WHAT TO WORK ON: Among the entries below, find how many lines carry the word "documentclass" and state only that figure.

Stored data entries
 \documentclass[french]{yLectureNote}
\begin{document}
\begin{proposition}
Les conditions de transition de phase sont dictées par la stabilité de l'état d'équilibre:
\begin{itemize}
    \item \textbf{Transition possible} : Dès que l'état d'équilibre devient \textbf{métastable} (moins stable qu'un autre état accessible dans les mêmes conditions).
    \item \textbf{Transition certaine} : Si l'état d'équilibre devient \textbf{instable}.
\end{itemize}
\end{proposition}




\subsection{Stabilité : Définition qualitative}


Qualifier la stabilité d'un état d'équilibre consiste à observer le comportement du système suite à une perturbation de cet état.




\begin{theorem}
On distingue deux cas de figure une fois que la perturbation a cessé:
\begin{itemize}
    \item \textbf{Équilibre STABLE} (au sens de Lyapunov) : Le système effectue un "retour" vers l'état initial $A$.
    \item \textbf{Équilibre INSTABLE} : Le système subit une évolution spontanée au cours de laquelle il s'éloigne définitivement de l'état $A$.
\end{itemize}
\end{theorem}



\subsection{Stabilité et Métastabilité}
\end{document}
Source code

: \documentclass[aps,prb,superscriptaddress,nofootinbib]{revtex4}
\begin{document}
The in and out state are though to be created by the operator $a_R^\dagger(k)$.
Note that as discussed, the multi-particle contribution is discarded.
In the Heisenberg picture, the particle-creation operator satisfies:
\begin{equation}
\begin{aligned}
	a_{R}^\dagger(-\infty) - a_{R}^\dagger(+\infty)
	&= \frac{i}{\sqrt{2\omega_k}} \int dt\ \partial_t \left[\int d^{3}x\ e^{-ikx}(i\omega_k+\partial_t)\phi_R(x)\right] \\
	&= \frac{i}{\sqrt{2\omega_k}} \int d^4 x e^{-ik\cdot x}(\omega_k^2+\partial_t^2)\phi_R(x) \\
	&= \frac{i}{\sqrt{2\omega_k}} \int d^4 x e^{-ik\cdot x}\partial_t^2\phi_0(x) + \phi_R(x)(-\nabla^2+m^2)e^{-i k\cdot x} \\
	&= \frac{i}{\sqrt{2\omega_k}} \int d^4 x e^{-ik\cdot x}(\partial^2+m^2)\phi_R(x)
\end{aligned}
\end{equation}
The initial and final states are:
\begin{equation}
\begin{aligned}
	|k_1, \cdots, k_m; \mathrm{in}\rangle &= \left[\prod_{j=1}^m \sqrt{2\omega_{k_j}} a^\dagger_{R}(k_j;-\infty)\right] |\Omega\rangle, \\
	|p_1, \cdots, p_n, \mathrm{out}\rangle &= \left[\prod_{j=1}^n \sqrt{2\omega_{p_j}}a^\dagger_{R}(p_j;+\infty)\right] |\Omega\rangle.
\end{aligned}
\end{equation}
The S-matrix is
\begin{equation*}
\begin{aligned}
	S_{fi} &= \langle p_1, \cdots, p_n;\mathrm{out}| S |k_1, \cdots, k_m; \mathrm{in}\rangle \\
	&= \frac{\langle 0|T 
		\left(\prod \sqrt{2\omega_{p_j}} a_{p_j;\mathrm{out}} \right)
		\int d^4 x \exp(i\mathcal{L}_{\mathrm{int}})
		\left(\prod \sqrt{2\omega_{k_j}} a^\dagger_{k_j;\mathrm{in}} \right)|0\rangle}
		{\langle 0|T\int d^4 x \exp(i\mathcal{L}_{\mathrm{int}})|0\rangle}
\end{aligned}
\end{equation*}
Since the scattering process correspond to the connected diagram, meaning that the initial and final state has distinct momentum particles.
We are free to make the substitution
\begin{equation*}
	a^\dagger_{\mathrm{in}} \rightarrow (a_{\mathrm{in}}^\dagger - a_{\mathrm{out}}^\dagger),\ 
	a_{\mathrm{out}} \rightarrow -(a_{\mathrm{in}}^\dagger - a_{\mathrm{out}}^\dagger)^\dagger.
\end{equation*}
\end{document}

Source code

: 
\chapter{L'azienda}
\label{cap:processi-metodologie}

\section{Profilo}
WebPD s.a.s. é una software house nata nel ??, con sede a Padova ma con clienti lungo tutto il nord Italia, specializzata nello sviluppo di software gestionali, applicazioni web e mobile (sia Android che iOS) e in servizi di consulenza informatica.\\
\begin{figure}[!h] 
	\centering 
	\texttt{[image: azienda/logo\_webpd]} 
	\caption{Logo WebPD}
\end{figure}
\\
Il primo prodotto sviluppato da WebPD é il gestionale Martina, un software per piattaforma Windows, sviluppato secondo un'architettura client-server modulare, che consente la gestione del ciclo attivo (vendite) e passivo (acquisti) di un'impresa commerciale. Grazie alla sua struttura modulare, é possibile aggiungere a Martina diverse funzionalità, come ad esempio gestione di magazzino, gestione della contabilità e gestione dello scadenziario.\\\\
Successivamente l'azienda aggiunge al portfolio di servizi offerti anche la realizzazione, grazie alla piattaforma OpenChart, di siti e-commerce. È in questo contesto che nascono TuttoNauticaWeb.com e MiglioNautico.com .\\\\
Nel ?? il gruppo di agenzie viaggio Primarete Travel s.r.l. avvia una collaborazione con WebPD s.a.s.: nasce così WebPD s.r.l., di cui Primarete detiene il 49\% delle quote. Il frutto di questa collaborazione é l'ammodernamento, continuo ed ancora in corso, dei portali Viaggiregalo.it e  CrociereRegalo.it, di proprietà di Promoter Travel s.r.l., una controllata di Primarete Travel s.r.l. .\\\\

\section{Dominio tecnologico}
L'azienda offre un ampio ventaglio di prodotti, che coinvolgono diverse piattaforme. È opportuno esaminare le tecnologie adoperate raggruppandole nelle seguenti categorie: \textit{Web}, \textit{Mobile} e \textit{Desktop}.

EXERCISE ANSWER: 2